• Your goal:
In the lines below, look for "outputBuffer". Copy each line where it appears.

• Data under study:
Start of Block

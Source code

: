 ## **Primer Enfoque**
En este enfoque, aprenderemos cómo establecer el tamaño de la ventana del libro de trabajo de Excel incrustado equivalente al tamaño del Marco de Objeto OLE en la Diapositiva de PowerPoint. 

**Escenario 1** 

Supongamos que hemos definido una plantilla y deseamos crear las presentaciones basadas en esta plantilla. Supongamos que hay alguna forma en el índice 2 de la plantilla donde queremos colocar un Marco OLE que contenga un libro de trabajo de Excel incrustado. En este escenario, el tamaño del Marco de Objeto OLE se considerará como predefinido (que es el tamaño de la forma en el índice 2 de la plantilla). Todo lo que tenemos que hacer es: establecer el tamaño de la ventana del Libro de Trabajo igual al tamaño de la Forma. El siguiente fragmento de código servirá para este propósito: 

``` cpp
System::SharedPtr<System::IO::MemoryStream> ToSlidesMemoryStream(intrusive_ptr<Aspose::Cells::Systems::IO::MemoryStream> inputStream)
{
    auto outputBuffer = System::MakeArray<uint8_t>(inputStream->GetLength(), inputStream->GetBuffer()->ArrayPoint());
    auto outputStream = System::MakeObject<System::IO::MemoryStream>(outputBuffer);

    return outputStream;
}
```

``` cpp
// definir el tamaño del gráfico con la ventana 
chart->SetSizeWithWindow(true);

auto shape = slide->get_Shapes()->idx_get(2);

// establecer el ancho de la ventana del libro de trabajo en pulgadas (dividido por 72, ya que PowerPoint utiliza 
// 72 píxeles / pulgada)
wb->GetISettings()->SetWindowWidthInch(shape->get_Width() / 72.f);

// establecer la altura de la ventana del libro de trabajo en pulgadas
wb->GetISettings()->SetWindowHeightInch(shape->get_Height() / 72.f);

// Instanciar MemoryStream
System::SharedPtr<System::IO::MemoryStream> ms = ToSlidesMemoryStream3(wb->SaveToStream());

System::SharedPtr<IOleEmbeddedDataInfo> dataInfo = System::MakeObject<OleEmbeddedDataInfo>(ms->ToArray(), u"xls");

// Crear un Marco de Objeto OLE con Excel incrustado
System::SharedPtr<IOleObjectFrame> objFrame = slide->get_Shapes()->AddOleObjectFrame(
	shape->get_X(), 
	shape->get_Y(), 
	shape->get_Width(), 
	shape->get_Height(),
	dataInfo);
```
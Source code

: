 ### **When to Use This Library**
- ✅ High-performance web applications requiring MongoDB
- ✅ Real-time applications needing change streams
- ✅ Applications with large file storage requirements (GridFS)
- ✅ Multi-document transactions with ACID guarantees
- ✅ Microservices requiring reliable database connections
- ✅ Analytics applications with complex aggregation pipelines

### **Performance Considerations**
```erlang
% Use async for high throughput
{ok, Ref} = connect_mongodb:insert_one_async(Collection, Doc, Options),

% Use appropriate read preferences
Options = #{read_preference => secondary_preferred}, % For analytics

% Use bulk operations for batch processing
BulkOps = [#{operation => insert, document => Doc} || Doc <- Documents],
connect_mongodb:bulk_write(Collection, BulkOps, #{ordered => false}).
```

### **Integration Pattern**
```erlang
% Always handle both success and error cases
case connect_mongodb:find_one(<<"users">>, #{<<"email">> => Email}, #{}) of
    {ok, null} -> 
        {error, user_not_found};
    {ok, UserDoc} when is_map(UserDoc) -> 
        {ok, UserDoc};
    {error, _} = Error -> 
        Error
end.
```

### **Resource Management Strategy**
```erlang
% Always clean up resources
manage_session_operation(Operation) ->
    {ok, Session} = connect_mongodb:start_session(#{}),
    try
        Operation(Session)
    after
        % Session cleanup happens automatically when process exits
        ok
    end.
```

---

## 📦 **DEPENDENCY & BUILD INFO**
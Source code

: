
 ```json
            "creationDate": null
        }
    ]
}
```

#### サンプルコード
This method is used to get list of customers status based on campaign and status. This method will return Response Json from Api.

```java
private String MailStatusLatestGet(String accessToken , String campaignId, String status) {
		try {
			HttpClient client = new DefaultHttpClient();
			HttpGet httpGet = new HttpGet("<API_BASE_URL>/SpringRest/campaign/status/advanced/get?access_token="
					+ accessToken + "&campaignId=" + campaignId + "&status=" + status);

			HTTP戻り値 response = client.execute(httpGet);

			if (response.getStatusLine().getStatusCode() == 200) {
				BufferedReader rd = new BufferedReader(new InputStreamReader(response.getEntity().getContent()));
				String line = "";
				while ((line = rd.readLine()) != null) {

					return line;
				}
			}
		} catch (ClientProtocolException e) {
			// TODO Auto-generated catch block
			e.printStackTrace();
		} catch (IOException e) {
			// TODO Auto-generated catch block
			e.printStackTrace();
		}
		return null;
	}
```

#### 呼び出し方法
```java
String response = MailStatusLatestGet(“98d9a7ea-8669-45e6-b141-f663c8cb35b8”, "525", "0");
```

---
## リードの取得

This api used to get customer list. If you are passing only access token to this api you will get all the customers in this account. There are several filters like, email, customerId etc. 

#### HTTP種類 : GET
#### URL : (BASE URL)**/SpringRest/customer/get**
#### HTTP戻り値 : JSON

End of Block

• Exercise solution:
    auto outputBuffer = System::MakeArray<uint8_t>(inputStream->GetLength(), inputStream->GetBuffer()->ArrayPoint());
    auto outputStream = System::MakeObject<System::IO::MemoryStream>(outputBuffer);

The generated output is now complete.